Conor McGrotty was with twin brother Michael in Dungiven on Tuesday hoping to catch the 10.35 am ‘Goldline’ bus service to Belfast.
When Michael asked the bus driver for help to get Conor onto the bus, he said he was told that wasn’t possible because access for wheelchair users had to be pre-arranged a day before.
“The bus driver said he couldn’t help because the two seats in the space for the wheelchair hadn’t been taken out. I was embarrassed and humiliated,” said Conor, who explained it was the first time anything like this had ever happened to him.
“I don’t think it’s the bus driver’s fault, but I would say to Translink the two seats should always be out to accommodate wheelchair users.”
Translink say “all Metro and Ulsterbus vehicles are accessible to wheelchair users,” however, wheelchair users wishing to travel on other bus services e.g. Goldline have to call the company’s contact centre 24 hours before travel “so we can arrange for an accessible vehicle to be used on the route.”
Passengers with disability are not ‘add-ons’, but an important sector of the travelling public that rely heavily on buses to get them to their destinations. I will certainly be asking Translink to review this policyJohn Dallat, SDLP MLA
Michael said he couldn’t believe what happened.
“I was shocked and confused. The bus driver said the bus is wheelchair friendly but you need to organise beforehand to get the two seats removed out at the garage. I was thinking, ‘you’re contradicting yourself because it’s not wheelchair friendly, is it?” said Michael.
“Then I got angry. It’s not fair. What if it’s a spur of the moment thing and you need the bus, but you can’t? It’s not acceptable. Conor should be able to get on a bus when he wants.”
SDLP MLA John Dallat described the incident as “shameful”, and called on Translink to review their policy.
Conor’s mum, Bronagh said she was gutted for her sons - who then had to drive to Belfast - because it meant Michael almost missed an important interview, and for Conor because “something had happened that didn’t need to happen in this day and age”.
“Conor felt humiliated.
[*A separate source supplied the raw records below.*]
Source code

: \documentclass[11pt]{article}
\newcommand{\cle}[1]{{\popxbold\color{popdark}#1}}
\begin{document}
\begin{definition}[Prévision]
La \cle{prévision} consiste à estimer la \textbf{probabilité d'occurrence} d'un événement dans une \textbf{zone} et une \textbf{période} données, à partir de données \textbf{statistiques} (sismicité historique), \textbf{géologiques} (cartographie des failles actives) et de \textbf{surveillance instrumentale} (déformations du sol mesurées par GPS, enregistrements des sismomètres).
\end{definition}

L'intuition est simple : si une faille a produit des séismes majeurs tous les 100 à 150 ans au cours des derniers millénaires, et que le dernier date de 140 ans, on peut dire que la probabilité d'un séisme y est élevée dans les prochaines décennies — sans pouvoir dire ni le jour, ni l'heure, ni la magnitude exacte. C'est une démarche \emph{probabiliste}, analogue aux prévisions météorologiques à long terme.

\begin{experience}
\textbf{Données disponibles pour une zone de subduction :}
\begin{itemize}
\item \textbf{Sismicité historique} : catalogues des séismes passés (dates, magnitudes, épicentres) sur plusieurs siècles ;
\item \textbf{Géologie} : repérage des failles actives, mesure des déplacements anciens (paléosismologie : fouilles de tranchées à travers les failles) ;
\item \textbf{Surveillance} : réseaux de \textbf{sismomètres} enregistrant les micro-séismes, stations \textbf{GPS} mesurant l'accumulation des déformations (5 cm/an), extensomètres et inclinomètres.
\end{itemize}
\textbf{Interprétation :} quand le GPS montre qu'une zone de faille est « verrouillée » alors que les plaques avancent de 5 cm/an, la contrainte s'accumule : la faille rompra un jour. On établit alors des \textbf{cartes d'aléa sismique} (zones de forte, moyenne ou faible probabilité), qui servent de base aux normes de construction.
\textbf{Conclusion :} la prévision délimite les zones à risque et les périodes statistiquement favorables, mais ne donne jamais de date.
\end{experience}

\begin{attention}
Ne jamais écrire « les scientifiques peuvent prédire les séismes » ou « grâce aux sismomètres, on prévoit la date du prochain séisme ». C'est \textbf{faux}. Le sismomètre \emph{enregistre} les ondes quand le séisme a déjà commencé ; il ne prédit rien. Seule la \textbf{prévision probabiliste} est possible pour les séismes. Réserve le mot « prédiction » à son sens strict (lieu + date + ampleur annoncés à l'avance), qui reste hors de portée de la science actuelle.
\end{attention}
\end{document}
I just thought ‘this can’t happen and this has to be sorted’. We left them to Belfast one other time and they came home on the bus and that didn’t have to be pre-arranged, so why did this have to be pre-arranged?”
Bronagh added: “If the space is there for wheelchair users the seats should be out all the time and there would be no issue. I think it’s a disgrace.”
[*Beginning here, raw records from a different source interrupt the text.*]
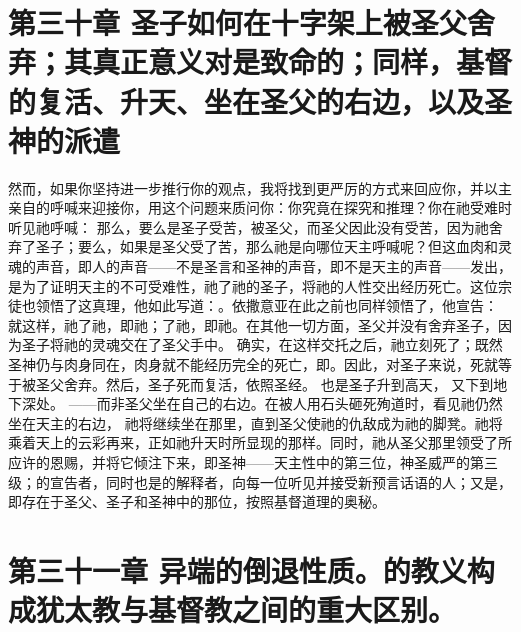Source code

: 
\section{第三十章 圣子如何在十字架上被圣父舍弃；其真正意义对是致命的；同样，基督的复活、升天、坐在圣父的右边，以及圣神的派遣}

然而，如果你坚持进一步推行你的观点，我将找到更严厉的方式来回应你，并以主亲自的呼喊来迎接你，用这个问题来质问你：你究竟在探究和推理？你在祂受难时听见祂呼喊： 那么，要么是圣子受苦，被圣父，而圣父因此没有受苦，因为祂舍弃了圣子；要么，如果是圣父受了苦，那么祂是向哪位天主呼喊呢？但这血肉和灵魂的声音，即人的声音——不是圣言和圣神的声音，即不是天主的声音——发出，是为了证明天主的不可受难性，祂了祂的圣子，将祂的人性交出经历死亡。这位宗徒也领悟了这真理，他如此写道：。依撒意亚在此之前也同样领悟了，他宣告： 就这样，祂了祂，即祂；了祂，即祂。在其他一切方面，圣父并没有舍弃圣子，因为圣子将祂的灵魂交在了圣父手中。 确实，在这样交托之后，祂立刻死了；既然圣神仍与肉身同在，肉身就不能经历完全的死亡，即。因此，对圣子来说，死就等于被圣父舍弃。然后，圣子死而复活，依照圣经。 也是圣子升到高天， 又下到地下深处。 ——而非圣父坐在自己的右边。在被人用石头砸死殉道时，看见祂仍然坐在天主的右边， 祂将继续坐在那里，直到圣父使祂的仇敌成为祂的脚凳。祂将乘着天上的云彩再来，正如祂升天时所显现的那样。同时，祂从圣父那里领受了所应许的恩赐，并将它倾注下来，即圣神——天主性中的第三位，神圣威严的第三级；的宣告者，同时也是的解释者，向每一位听见并接受新预言话语的人；又是， 即存在于圣父、圣子和圣神中的那位，按照基督道理的奥秘。\par


\section{第三十一章 异端的倒退性质。的教义构成犹太教与基督教之间的重大区别。}

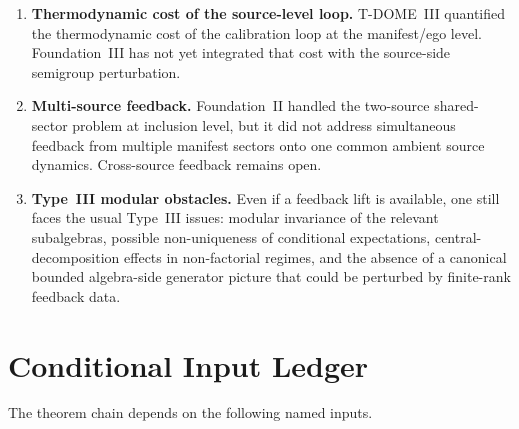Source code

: \documentclass[12pt]{article}
\theoremstyle{definition}
\theoremstyle{remark}
\begin{document}
\begin{enumerate}
  \(\mathscr L_\eta\) is applied repeatedly, one faces an entirely new
  dynamical question: do the semigroups converge, cycle, or wander? The
  present paper does not address that long-time behavior.
\item \textbf{Thermodynamic cost of the source-level loop.} T-DOME~III
  quantified the thermodynamic cost of the calibration loop at the
  manifest/ego level. Foundation~III has not yet integrated that cost
  with the source-side semigroup perturbation.
\item \textbf{Multi-source feedback.} Foundation~II handled the
  two-source shared-sector problem at inclusion level, but it did not
  address simultaneous feedback from multiple manifest sectors onto one
  common ambient source dynamics. Cross-source feedback remains open.
\item \textbf{Type~III modular obstacles.} Even if a feedback lift is
  available, one still faces the usual Type~III issues: modular
  invariance of the relevant subalgebras, possible non-uniqueness of
  conditional expectations, central-decomposition effects in
  non-factorial regimes, and the absence of a canonical bounded
  algebra-side generator picture that could be perturbed by finite-rank
  feedback data.
\end{enumerate}

\section{Conditional Input Ledger}\label{sec:ledger}

The theorem chain depends on the following named inputs.
\end{document}
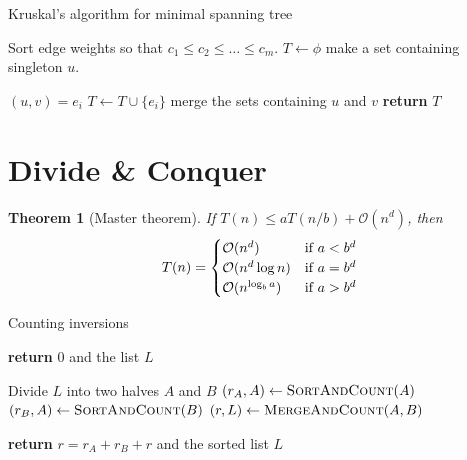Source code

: \documentclass[10pt, oneside, reqno]{amsart}
\theoremstyle{plain}%
\newtheorem{thm}{Theorem}[section]
\theoremstyle{definition}
\theoremstyle{remark}
\newcommand{\bigo}[1]{\mathcal{O}(#1)}
\begin{document}
\begin{algorithm}[H]
    \label{alg:dynamic_rising_trend}
    \caption{Kruskal's algorithm for minimal spanning tree}
    \begin{algorithmic}[1]
            \State Sort edge weights so that $c_1 \leq c_2 \leq \dots \leq c_m$.
            \State $T \gets \phi$
             make a set containing singleton $u$.
            \EndFor
            
                \State $(u,v) = e_i$
                    \State $T \gets T \cup \{e_i \}$
                    \State merge the sets containing $u$ and $v$
                \EndIf
            \EndFor
            \State \textbf{return} $T$
        \EndProcedure
    \end{algorithmic}
\end{algorithm}





\section{Divide \& Conquer} %
\label{sec:divide_&_conquer}

\begin{thm}[Master theorem]
    If $T(n) \leq a T(n/b) + \bigo{n^d}$, then \[
        T(n) = \begin{cases}
            \bigo{n^d} & \text{if $a < b^d$}\\
            \bigo{n^d \log n} &\text{if $a = b^d$}\\
            \bigo{n^{\log_b a}} & \text{if $ a  > b^d$}
        \end{cases}
    \]
\end{thm}
\begin{algorithm}[H]
    \label{alg:dynamic_rising_trend}
    \caption{Counting inversions}
    \begin{algorithmic}[1]
                \State \textbf{return} 0 and the list $L$
            \EndIf
            
            \State Divide $L$ into two halves $A$ and $B$
            \State $(r_A, A) \gets \textsc{SortAndCount}(A)$
            \State $(r_B, A) \gets \textsc{SortAndCount}(B)$
            \State $(r, L) \gets \textsc{MergeAndCount}(A,B)$
            
            \State
            \State \textbf{return} $r = r_A + r_B + r$ and the sorted list $L$
    \EndProcedure
    \end{algorithmic}
\end{algorithm}
\end{document}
SDLP MLA John Dallat said it “underlines how much still needs to be done before people with physical disability can be sure they have equality” and he would be calling on Translink to review their policy”. He described the incident as “shameful”.
“This is not acceptable practice by a state-funded organisation that should be pioneering equality in public transport. Passengers with disability are not ‘add-ons’, but an important sector of the travelling public that rely heavily on buses to get them to their destinations. I will certainly be asking Translink to review this policy,” said Mr Dallat.
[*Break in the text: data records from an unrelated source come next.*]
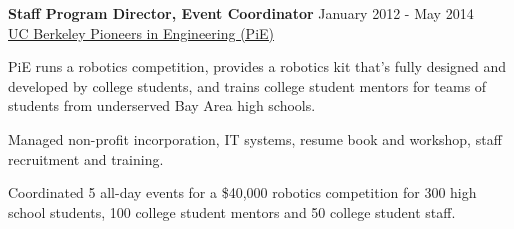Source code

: \documentclass[margin,line,hyperref,color]{res}
\newenvironment{packed_itemize}{
\begin{itemize}[leftmargin=1.5em]
  \setlength{\itemsep}{0pt}
  \setlength{\parskip}{0pt}
  \setlength{\parsep}{0pt}
}{\end{itemize}}
\begin{document}
\begin{resume}
\textbf{Staff Program Director, Event Coordinator }  \hfill   January 2012 - May 2014\\
\href{https://pioneers.berkeley.edu/}{UC Berkeley Pioneers in Engineering (PiE)}
\begin{packed_itemize}
\item  PiE runs a robotics competition, provides a robotics kit that's fully designed and developed by college students, and trains  college student mentors for teams of students from underserved Bay Area high schools.
\item Managed non-profit incorporation, IT systems, resume book and workshop, staff recruitment and training.
\item Coordinated 5 all-day events for a \$40,000 robotics competition for  300  high school students, 100 college student mentors and 50 college student staff.
\end{packed_itemize}


\end{resume}
\end{document}
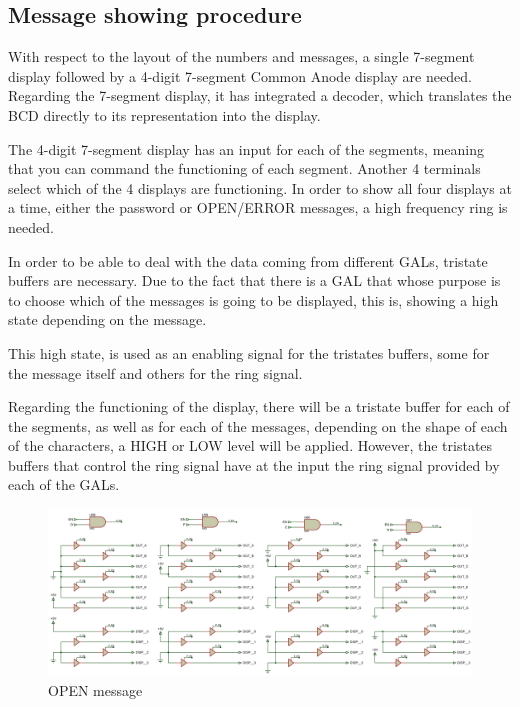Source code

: \subsection{Message showing procedure}

With respect to the layout of the numbers and messages, a single 7-segment display followed by a 4-digit 7-segment Common Anode display are needed. 
Regarding the 7-segment display, it has integrated a decoder, which translates the BCD directly to its representation into the display.

\medskip

The 4-digit 7-segment display has an input for each of the segments, meaning that you can command the functioning of each segment. Another 4 terminals select which of the 4 displays are functioning. In order to show all four displays at a time, either the password or OPEN/ERROR messages, a high frequency ring is needed.

\medskip

In order to be able to deal with the data coming from different GALs, tristate buffers are necessary. Due to the fact that there is a GAL that whose purpose is to choose which of the messages is going to be displayed, this is, showing a high state depending on the message. 

\medskip

This high state, is used as an enabling signal for the tristates buffers, some for the message itself and others for the ring signal. 


Regarding the functioning of the display, there will be a tristate buffer for each of the segments, as well as for each of the messages, depending on the shape of each of the characters, a HIGH or LOW level will be applied. However, the tristates buffers that control the ring signal have at the input the ring signal provided by each of the GALs.

\begin{figure}[H]
    \centering
    \includegraphics[scale = 0.35]{Graphics/MESSAGE/OPEN.PDF}
    \caption{OPEN message}
    \label{fig:OPEN_MESSAGE}
\end{figure}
Orla McCann from Disability Action said while they recognise “in the current economic climate, Translink need to maximise passenger numbers and income from ticketing it should not be at the expense of accessibility to disabled passengers”.
“Translink requires that wheelchair users provide 24 hours notice of their intention to travel, this is so that they can remove seating from the designated wheelchair space – why are the seats there in the first place? Why should it be the case that a wheelchair user is not allowed to be spontaneous and say ‘it’s a nice day lets go somewhere?,” said Ms McCann.
“The Department for Regional Development is currently consulting on the Accessible Transport Strategy, which will decide the future of accessible transport services for disabled people across Northern Ireland to 2025, and Disability Action are concerned about the extent to which the Strategy focuses on solely public transport solutions. This is an example of where public transport services are not accessible to disabled people, especially those who live outside Belfast.”